Press Release | December 2, 2014

Date: 
December 02, 2014

Majoros Receives National Advocacy Award

Jackie Majoros, the State Long Term Care Ombudsman for Vermont, received the Cernoria Johnson Memorial Advocacy Award at the National Consumer Voice for Quality Long-Term Care (Consumer Voice) Annual Conference in Arlington, Virginia on November 16. The award recognizes Majoros for work that has had national impact, is a model for national excellence and/or exemplifies accomplishment in her field.

Majoros has served as Vermont’s State Long Term Care Ombudsman and as director of the Vermont Ombudsman Project at Vermont Legal Aid since 1996. Before that, she was a staff attorney in Vermont Legal Aid’s Senior Citizens Law Project, where she represented individuals and groups in federal and state courts and before administrative agencies.

In remarks made after she accepted the award, Majoros acknowledged the other advocates in the audience and her team of ombudsmen in Vermont for working so hard over the years to improve the quality of care for people receiving long term care services and supports.

“When I met with clients as a lawyer in the Senior Citizens Law Project, we didn't talk about how lonely they were, that they were told to wear a diaper because the staff didn't have time to take them to the toilet, or that they hadn't had a bath since they moved to the home. They didn't show me thepressure sores on their heels or the bruises on their shins. They didn't tell me that they spent the night in their wheelchair because their home health aide didn't show up or that they hadn't seen their homemaker in two weeks,” Majoros said.“I am hopeful that by working individually and together, we can reform our long term care system so that stories like these no longer need to be told.”

As the State Long Term Care Ombudsman, Majoros advocates for individuals in facilities and in the community who need long term care services and supports. She has served on numerous work groups, legislative task forces and study committees. Currently, she is a member of the Vermont Health Care Innovation Project Steering Committee and Vermont’s Medicaid and Exchange Advisory Board, where she represents the interests of individuals who need long term services and supports as Vermont moves toward a single payer health care system.

Becky Kurtz, director of the Office of Long Term Care Ombudsman Program in the Administration for Community Living, presented the award to Majoros. Kurtz said that Majoros’ work has had a national impact. “As federal agencies recently looked at models for consumer assistance within Medicaid managed long-term care services and supports, we reached out to Jackie. We wanted to learn from her experience.”  Kurtz also cited several examples of Majoros’ work to benefit older adults and individuals with disabilities in Vermont.

Among those accomplishments, Majoros helped to envision the transformation of Vermont’s long term care services and supports system from a nursing home-focused model to the Choices for Care Program that provides options for consumers.
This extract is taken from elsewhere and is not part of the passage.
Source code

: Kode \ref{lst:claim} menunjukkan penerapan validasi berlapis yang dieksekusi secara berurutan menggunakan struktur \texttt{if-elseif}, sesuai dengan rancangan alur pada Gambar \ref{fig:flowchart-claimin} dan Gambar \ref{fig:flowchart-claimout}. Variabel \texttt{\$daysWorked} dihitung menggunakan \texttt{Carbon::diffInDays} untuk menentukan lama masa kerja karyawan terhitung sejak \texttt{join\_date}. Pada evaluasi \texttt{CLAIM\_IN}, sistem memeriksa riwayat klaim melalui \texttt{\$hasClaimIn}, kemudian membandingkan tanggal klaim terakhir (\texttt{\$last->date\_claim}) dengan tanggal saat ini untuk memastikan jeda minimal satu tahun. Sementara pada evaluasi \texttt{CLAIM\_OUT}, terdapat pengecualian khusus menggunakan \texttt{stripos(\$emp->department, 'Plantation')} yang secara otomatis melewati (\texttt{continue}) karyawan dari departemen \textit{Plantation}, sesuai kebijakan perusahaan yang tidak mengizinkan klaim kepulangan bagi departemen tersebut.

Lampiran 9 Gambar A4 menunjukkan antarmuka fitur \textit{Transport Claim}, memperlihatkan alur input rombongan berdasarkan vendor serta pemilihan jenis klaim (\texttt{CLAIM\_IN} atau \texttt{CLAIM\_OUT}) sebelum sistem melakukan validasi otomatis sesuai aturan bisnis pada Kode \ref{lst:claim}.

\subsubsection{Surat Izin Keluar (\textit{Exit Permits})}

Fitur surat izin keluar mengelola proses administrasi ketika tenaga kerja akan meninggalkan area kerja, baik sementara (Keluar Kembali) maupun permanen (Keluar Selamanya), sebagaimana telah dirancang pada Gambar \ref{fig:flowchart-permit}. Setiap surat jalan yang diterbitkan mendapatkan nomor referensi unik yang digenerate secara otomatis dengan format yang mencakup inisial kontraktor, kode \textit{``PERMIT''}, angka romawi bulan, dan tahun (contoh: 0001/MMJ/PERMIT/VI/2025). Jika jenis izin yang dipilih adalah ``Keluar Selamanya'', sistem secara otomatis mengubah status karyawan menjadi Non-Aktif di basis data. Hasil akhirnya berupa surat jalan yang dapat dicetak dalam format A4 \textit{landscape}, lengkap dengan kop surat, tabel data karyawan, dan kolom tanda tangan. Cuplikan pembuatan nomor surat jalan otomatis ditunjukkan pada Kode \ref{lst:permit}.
She also advocated during the Program’s implementation to ensure that the rules and procedures protected consumer rights and provided for self-direction. Vermont’s Choices for Care Program has served as a model for many states across the country.

In addition, Majoros has worked to strengthen Vermont’s home health licensing regulations, advocated to improve adult protective services, worked to reform Vermont’s guardianship system, and championed the state’s advance care planning laws.

“Jackie and the small staff and group of volunteer ombudsmen she manages are making an incredible difference in the lives of vulnerable Vermonters who need long term care services and supports,” said Eric Avildsen, executive director of Vermont Legal Aid. “Jackie and the other ombudsmen made more than 1,000 visits to long term care facilities and investigated 521 complaints last year alone. Jackie’s leadership ensures that Vermonters have more choices about how they spend the last years of their lives.”

The National Consumer Voice for Quality Long-Term Care was formed as the National Citizens' Coalition for Nursing Home Reform in 1975 to address public concern about substandard care in nursing homes. The organization represents consumers on issues related to long term care, working to ensure that consumers are empowered to advocate for themselves. The Cernoria Johnson Memorial Advocacy Award is named for Cernoria McGowan Johnson (1909-1990), who set up the national program of Nursing Home Ombudsmen in 1974.

Vermont Legal Aid is a statewide, non-profit law firm that provides free civil legal information, advice and representation and works to promote fairness and justice in the civil legal system. Vermont Legal Aid partners with Legal Services Law Line of Vermont to maintain a website (www.vtlawhelp.org) that provides information and resources to help Vermonters resolve common civil legal problems.